What to do:
All entries must be transcribed without a single difference.
********
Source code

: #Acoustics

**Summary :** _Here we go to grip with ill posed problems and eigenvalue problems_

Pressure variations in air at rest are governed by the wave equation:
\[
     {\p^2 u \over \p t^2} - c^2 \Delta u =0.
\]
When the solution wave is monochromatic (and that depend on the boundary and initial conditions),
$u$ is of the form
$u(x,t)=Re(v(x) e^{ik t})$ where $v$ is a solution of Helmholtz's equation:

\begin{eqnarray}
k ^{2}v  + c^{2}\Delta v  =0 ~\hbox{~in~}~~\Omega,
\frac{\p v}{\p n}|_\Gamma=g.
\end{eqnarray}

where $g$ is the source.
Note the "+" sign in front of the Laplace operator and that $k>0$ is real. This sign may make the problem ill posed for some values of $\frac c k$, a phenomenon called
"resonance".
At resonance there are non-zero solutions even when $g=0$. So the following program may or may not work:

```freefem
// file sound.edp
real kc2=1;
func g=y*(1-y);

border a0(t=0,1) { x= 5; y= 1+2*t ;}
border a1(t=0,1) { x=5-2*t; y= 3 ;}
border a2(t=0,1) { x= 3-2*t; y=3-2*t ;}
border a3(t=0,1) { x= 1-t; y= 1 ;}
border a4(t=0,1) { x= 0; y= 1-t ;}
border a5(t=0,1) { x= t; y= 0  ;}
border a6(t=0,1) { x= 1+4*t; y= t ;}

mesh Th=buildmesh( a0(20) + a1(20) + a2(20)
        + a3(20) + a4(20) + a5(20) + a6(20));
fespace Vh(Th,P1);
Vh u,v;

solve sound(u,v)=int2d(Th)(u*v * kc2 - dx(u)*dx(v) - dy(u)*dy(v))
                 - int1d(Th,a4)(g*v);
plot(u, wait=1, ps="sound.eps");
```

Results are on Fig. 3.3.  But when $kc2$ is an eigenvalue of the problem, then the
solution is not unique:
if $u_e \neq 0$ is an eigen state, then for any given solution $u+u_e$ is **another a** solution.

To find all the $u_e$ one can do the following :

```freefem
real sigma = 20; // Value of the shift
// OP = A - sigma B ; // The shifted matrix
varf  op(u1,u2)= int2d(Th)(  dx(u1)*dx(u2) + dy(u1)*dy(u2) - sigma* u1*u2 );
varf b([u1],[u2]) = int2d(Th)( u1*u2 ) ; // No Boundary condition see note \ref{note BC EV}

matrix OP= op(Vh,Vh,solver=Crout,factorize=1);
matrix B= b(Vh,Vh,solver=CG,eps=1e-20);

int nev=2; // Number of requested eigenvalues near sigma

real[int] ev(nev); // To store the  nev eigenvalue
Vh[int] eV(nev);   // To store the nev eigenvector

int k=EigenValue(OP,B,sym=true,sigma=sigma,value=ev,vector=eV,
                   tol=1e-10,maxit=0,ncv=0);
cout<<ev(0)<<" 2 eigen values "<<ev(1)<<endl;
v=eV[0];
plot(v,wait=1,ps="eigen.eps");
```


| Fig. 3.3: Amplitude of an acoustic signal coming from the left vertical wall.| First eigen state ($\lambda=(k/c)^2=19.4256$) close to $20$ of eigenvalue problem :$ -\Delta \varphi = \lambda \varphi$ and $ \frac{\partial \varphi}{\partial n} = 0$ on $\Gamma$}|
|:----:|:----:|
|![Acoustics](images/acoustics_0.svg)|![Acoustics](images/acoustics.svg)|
********
Result of this task:
Source code

: #Acoustics

**Summary :** _Here we go to grip with ill posed problems and eigenvalue problems_

Pressure variations in air at rest are governed by the wave equation:
\[
     {\p^2 u \over \p t^2} - c^2 \Delta u =0.
\]
When the solution wave is monochromatic (and that depend on the boundary and initial conditions),
$u$ is of the form
$u(x,t)=Re(v(x) e^{ik t})$ where $v$ is a solution of Helmholtz's equation:

\begin{eqnarray}
k ^{2}v  + c^{2}\Delta v  =0 ~\hbox{~in~}~~\Omega,
\frac{\p v}{\p n}|_\Gamma=g.
\end{eqnarray}

where $g$ is the source.
Note the "+" sign in front of the Laplace operator and that $k>0$ is real. This sign may make the problem ill posed for some values of $\frac c k$, a phenomenon called
"resonance".
At resonance there are non-zero solutions even when $g=0$. So the following program may or may not work:

```freefem
// file sound.edp
real kc2=1;
func g=y*(1-y);

border a0(t=0,1) { x= 5; y= 1+2*t ;}
border a1(t=0,1) { x=5-2*t; y= 3 ;}
border a2(t=0,1) { x= 3-2*t; y=3-2*t ;}
border a3(t=0,1) { x= 1-t; y= 1 ;}
border a4(t=0,1) { x= 0; y= 1-t ;}
border a5(t=0,1) { x= t; y= 0  ;}
border a6(t=0,1) { x= 1+4*t; y= t ;}

mesh Th=buildmesh( a0(20) + a1(20) + a2(20)
        + a3(20) + a4(20) + a5(20) + a6(20));
fespace Vh(Th,P1);
Vh u,v;

solve sound(u,v)=int2d(Th)(u*v * kc2 - dx(u)*dx(v) - dy(u)*dy(v))
                 - int1d(Th,a4)(g*v);
plot(u, wait=1, ps="sound.eps");
```

Results are on Fig. 3.3.  But when $kc2$ is an eigenvalue of the problem, then the
solution is not unique:
if $u_e \neq 0$ is an eigen state, then for any given solution $u+u_e$ is **another a** solution.

To find all the $u_e$ one can do the following :

```freefem
real sigma = 20; // Value of the shift
// OP = A - sigma B ; // The shifted matrix
varf  op(u1,u2)= int2d(Th)(  dx(u1)*dx(u2) + dy(u1)*dy(u2) - sigma* u1*u2 );
varf b([u1],[u2]) = int2d(Th)( u1*u2 ) ; // No Boundary condition see note \ref{note BC EV}

matrix OP= op(Vh,Vh,solver=Crout,factorize=1);
matrix B= b(Vh,Vh,solver=CG,eps=1e-20);

int nev=2; // Number of requested eigenvalues near sigma

real[int] ev(nev); // To store the  nev eigenvalue
Vh[int] eV(nev);   // To store the nev eigenvector

int k=EigenValue(OP,B,sym=true,sigma=sigma,value=ev,vector=eV,
                   tol=1e-10,maxit=0,ncv=0);
cout<<ev(0)<<" 2 eigen values "<<ev(1)<<endl;
v=eV[0];
plot(v,wait=1,ps="eigen.eps");
```


| Fig. 3.3: Amplitude of an acoustic signal coming from the left vertical wall.| First eigen state ($\lambda=(k/c)^2=19.4256$) close to $20$ of eigenvalue problem :$ -\Delta \varphi = \lambda \varphi$ and $ \frac{\partial \varphi}{\partial n} = 0$ on $\Gamma$}|
|:----:|:----:|
|![Acoustics](images/acoustics_0.svg)|![Acoustics](images/acoustics.svg)|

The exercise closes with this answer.